Amendment 10 (TANGIBLE PERSONAL PROPERTY TAX EXEMPTION) Proposes to provide an exemption from ad valorem taxes imposed and collected by counties, municipalities, school districts, and other local governments on tangible personal property (furniture, equipment and other property EXCEPT real estate) if the assessed value is greater than $25,000 but less than $50,000. Also authorizes a county or municipality to provide tangible personal property tax exemptions by ordinance. This is in addition to other statewide tangible personal property tax exemptions provided by the Florida Constitution and this Amendment.

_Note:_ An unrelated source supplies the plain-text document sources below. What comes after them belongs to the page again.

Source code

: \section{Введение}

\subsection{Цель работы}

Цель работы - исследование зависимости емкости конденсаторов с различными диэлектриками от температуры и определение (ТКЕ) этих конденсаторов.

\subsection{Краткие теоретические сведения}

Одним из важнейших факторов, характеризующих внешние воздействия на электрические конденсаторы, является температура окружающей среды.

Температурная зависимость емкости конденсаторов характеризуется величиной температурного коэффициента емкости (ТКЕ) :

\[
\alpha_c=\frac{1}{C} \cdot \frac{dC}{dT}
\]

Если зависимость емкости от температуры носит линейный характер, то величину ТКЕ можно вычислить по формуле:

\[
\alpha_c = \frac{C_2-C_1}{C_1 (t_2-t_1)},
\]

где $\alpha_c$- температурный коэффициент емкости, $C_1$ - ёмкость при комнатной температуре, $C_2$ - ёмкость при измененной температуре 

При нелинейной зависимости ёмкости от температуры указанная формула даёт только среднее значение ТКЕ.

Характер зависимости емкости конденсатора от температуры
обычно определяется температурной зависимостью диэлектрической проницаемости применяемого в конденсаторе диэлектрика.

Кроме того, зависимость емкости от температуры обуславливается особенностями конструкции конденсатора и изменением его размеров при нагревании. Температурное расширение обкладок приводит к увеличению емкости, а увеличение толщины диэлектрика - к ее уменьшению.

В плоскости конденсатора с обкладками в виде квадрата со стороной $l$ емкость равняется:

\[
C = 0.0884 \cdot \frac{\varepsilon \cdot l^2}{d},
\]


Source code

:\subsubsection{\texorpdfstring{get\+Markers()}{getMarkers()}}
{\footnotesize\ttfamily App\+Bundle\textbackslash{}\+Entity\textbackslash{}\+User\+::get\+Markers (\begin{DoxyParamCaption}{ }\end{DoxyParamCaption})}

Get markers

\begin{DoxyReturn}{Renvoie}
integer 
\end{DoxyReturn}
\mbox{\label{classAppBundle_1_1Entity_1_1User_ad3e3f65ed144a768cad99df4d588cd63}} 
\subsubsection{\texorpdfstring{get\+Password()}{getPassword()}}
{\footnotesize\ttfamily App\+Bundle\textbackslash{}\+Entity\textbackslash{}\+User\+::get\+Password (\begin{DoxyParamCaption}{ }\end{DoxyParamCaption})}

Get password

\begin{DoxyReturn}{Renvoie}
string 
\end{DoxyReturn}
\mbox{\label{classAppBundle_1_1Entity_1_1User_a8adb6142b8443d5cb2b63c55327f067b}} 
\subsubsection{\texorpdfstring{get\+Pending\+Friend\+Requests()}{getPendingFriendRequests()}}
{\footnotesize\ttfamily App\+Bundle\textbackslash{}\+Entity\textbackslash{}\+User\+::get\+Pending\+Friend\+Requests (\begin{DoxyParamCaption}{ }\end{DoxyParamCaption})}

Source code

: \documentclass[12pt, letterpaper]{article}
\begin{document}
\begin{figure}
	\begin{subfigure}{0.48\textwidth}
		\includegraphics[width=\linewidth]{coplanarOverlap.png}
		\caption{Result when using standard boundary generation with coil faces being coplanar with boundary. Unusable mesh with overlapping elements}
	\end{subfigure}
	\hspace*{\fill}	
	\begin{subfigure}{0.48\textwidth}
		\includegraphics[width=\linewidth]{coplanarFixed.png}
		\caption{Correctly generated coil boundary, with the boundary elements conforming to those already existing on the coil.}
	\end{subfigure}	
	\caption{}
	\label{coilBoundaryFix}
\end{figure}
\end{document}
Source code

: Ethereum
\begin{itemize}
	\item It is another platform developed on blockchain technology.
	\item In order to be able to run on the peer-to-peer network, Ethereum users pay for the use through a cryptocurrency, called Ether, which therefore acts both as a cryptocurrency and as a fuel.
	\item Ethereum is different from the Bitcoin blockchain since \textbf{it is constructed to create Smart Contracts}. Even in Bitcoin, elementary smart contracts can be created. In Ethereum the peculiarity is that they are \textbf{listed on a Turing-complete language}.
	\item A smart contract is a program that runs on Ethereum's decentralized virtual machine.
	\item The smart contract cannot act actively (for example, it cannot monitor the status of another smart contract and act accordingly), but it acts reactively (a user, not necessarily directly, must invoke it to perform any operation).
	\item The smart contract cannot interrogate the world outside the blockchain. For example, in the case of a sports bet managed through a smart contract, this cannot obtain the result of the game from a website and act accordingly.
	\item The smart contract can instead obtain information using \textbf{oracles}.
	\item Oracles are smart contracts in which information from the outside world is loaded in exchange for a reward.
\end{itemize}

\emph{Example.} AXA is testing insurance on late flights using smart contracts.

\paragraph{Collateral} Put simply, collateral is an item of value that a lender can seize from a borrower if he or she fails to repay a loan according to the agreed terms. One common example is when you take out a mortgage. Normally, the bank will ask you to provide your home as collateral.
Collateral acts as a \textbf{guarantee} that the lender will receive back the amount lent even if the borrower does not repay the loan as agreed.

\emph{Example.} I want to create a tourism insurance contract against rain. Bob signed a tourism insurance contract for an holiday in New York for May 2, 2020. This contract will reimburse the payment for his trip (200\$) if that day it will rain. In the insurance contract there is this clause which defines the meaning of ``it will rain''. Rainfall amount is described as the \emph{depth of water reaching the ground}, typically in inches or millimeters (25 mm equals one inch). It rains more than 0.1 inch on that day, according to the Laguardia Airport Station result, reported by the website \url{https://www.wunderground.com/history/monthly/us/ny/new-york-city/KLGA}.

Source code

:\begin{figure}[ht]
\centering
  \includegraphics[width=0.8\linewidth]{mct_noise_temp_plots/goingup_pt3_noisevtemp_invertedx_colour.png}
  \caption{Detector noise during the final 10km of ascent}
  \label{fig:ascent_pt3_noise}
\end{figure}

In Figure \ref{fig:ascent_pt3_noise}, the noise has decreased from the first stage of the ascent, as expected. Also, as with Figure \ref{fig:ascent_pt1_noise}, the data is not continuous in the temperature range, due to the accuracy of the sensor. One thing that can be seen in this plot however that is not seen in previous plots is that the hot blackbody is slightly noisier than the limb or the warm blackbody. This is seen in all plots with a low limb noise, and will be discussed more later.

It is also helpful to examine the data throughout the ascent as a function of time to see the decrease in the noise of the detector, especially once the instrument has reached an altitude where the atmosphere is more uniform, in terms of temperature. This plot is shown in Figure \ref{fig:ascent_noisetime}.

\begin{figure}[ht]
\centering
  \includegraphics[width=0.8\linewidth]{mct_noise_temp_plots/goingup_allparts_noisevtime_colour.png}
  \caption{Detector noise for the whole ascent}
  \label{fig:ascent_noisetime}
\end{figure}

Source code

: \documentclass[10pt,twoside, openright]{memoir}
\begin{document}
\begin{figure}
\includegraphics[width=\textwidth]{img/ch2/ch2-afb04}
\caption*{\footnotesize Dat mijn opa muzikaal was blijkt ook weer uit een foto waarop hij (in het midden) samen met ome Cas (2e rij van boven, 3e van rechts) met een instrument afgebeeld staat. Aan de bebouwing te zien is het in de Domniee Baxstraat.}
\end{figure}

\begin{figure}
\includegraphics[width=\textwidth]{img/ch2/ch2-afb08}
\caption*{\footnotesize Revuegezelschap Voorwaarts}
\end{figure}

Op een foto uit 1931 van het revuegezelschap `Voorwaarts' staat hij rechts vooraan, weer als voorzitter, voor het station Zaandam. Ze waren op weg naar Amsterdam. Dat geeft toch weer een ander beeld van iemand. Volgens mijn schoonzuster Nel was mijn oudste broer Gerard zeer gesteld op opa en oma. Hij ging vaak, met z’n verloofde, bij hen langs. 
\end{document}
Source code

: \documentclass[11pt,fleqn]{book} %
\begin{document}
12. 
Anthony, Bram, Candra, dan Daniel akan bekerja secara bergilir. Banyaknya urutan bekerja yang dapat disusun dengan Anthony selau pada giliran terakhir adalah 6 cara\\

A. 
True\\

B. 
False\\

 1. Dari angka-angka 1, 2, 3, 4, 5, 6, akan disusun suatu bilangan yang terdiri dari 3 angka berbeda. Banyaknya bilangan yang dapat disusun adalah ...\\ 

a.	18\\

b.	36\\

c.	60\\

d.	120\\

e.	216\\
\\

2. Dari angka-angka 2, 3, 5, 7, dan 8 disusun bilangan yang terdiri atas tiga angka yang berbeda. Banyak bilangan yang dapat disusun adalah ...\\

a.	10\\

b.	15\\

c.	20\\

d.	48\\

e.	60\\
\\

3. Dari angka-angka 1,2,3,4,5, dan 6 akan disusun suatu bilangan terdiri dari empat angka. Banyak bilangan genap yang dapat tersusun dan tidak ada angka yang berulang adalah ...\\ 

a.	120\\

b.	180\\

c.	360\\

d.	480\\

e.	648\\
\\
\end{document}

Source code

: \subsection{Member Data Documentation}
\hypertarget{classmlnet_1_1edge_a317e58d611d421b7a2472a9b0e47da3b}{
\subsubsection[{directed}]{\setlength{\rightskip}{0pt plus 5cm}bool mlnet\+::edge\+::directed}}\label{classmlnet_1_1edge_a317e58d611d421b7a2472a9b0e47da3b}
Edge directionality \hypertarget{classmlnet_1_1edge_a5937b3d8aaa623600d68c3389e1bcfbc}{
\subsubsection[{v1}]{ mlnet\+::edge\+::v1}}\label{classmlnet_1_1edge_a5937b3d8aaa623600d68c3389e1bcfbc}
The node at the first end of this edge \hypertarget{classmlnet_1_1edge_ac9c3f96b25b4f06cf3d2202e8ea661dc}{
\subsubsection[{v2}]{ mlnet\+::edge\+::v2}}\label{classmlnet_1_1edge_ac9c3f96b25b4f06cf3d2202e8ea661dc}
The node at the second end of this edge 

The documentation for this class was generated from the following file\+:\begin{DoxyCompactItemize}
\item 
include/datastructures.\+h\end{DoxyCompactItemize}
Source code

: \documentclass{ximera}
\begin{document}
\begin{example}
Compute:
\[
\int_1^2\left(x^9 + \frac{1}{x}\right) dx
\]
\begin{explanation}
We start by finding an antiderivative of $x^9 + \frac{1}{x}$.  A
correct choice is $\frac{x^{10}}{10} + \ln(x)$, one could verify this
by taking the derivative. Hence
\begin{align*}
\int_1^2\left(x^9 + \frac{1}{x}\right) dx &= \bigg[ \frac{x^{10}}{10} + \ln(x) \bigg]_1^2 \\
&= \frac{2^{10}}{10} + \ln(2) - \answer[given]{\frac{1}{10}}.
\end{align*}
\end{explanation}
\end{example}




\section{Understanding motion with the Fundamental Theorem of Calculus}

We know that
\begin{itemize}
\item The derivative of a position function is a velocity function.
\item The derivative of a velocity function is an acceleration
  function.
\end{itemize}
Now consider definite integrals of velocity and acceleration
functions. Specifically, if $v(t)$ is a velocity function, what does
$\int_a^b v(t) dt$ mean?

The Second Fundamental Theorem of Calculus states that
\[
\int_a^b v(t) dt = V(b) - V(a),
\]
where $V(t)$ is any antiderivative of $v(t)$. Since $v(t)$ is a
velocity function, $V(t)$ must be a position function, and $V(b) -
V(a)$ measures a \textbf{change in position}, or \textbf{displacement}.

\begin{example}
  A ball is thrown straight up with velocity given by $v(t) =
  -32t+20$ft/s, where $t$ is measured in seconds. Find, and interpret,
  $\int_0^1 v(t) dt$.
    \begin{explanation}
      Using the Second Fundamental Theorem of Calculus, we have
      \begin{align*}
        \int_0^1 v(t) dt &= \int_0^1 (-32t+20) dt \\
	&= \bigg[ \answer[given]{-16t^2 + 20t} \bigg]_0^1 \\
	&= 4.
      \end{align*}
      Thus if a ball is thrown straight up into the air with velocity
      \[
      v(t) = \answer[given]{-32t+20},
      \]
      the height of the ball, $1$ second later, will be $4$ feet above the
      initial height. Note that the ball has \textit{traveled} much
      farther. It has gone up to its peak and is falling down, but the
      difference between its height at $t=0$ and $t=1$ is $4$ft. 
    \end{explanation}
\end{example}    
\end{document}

Amendment 11 (ADDITIONAL HOMESTEAD EXEMPTION; LOW-INCOME SENIORS WHO MAINTAIN LONG-TERM RESIDENCY ON PROPERTY; EQUAL TO ASSESSED VALUE) Would allow counties and municipalities to grant a property tax exemption for low-income home owners age 65 and older on their primary residence if they have lived in the home for at least 25 years and if the home has a market value of less than $250,000.
Amendment 12 (APPOINTMENT OF STUDENT BODY PRESIDENT TO BOARD OF GOVERNORS OF THE STATE UNIVERSITY SYSTEM) Proposes to replace the President of the Florida Student Association with the chair of the council of state university student body presidents.